As we can't use `urlretrive` to get the data from Canvas, please download it to your local machine and move it `data/tables`. Then run the code below to unzip the files

In [None]:
# Assign data path
raw_path = "../data"

for file in os.listdir(f"{raw_path}/tables"):
    if file == ".gitkeep":
        continue
    with zipfile.ZipFile(f"{raw_path}/tables/{file}", "r") as zip_ref:
        zip_ref.extractall(f"{raw_path}/")
    os.remove(f"{raw_path}/tables/{file}")

# Transform

The system use `user_id` as a key for identifying customer in transactions record and fraud probability tables. However, they also have a key-value map of `user_id` and `consumer_id`. We will use `consumer_id` as the only ID for customer.
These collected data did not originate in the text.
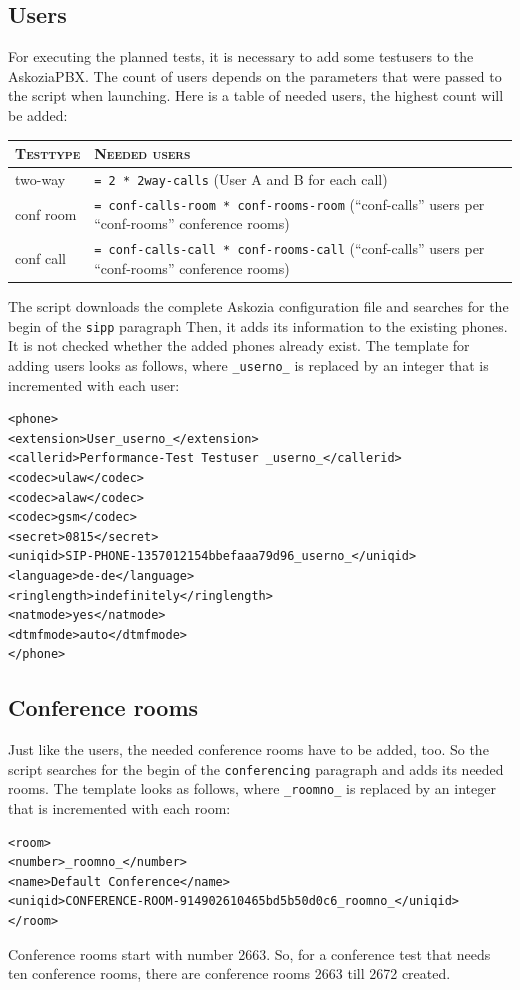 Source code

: \subsection{Users}
For executing the planned tests, it is necessary to add some testusers to the AskoziaPBX.
The count of users depends on the parameters that were passed to the script when launching.
Here is a table of needed users, the highest count will be added:

\begin{tabular}{|p{2cm}|p{13cm}|} \hline
	\textsc{Testtype} & \textsc{Needed users} \\ \hline \hline
	two-way & \texttt{= 2 * 2way-calls} (User A and B for each call) \\
	conf room & \texttt{= conf-calls-room * conf-rooms-room} \newline (``conf-calls'' users per ``conf-rooms'' conference rooms) \\
	conf call & \texttt{= conf-calls-call * conf-rooms-call} \newline (``conf-calls'' users per ``conf-rooms'' conference rooms) \\
	\hline
\end{tabular}

The script downloads the complete Askozia configuration file and searches for the begin of the \texttt{sipp} paragraph
Then, it adds its information to the existing phones. It is not checked whether the added phones already exist.
The template for adding users looks as follows, where \texttt{\_userno\_} is replaced by an integer that is incremented with each user:
\begin{lstlisting}[breaklines=true,label=code:config-user-template,caption={User template} ]
<phone>
<extension>User_userno_</extension>
<callerid>Performance-Test Testuser _userno_</callerid>
<codec>ulaw</codec>
<codec>alaw</codec>
<codec>gsm</codec>
<secret>0815</secret>
<uniqid>SIP-PHONE-1357012154bbefaaa79d96_userno_</uniqid>
<language>de-de</language>
<ringlength>indefinitely</ringlength>
<natmode>yes</natmode>
<dtmfmode>auto</dtmfmode>
</phone>
\end{lstlisting}

\subsection{Conference rooms}
Just like the users, the needed conference rooms have to be added, too. So the script searches for the begin of the \texttt{conferencing}
paragraph and adds its needed rooms. The template looks as follows, where \texttt{\_roomno\_} is replaced by an integer that is incremented with each room:
\begin{lstlisting}[breaklines=true,label=code:config-room-template,caption={Conference room template} ]
<room>
<number>_roomno_</number>
<name>Default Conference</name>
<uniqid>CONFERENCE-ROOM-914902610465bd5b50d0c6_roomno_</uniqid>
</room>
\end{lstlisting}

Conference rooms start with number 2663. So, for a conference test that needs ten conference rooms, there are conference rooms 2663 till 2672 created.
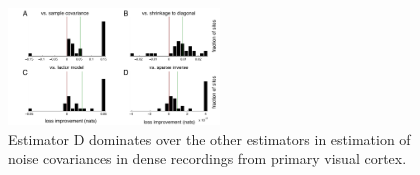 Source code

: \begin{figure}[htp]
\centering
\includegraphics[width=0.5\textwidth]{figures/Figure4.pdf}
\caption{Estimator D dominates over the other estimators in estimation of noise covariances in dense recordings from primary visual cortex.
}\label{fig:04}
\end{figure}
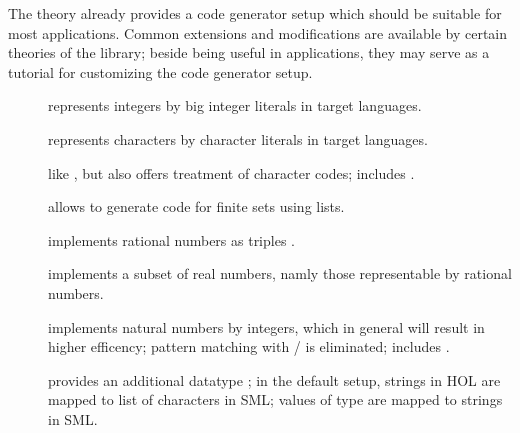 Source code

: \begin{isabellebody}
\begin{isamarkuptext}
\begin{itemize}
  \end{itemize}%
\end{isamarkuptext}%
\isamarkuptrue%
%
\isamarkuptrue%
%
\begin{isamarkuptext}%
The   theory already provides a code
  generator setup
  which should be suitable for most applications. Common extensions
  and modifications are available by certain theories of the 
  library; beside being useful in applications, they may serve
  as a tutorial for customizing the code generator setup.

  \begin{description}

    \item[] represents  integers by big
       integer literals in target languages.
    \item[] represents  characters by 
       character literals in target languages.
    \item[] like ,
       but also offers treatment of character codes; includes
       .
    \item[] allows to generate code
       for finite sets using lists.
    \item[] \label{exec_rat} implements rational
       numbers as triples .
    \item[] implements a subset of real numbers,
       namly those representable by rational numbers.
    \item[] \label{eff_nat} implements natural numbers by integers,
       which in general will result in higher efficency; pattern
       matching with  / 
       is eliminated;  includes .
    \item[] provides an additional datatype ;
       in the  default setup, strings in HOL are mapped to list
       of  characters in SML; values of type  are
       mapped to strings in SML.

  \end{description}


\end{isamarkuptext}
\end{isabellebody}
Thus, we will map `user_id` from each table to `consumer_id` and drop the former.

In [5]:
def replace_id(map_df, target_df):
    mapped_df = target_df.join(map_df, on="user_id", how="inner")
    mapped_df = mapped_df.drop('user_id')
    
    return mapped_df

In [6]:
# Load consumer info - a key : value map for user_id to consumer_id
consumer_info = spark.read.parquet(f"{raw_path}/tables/consumer_user_details.parquet")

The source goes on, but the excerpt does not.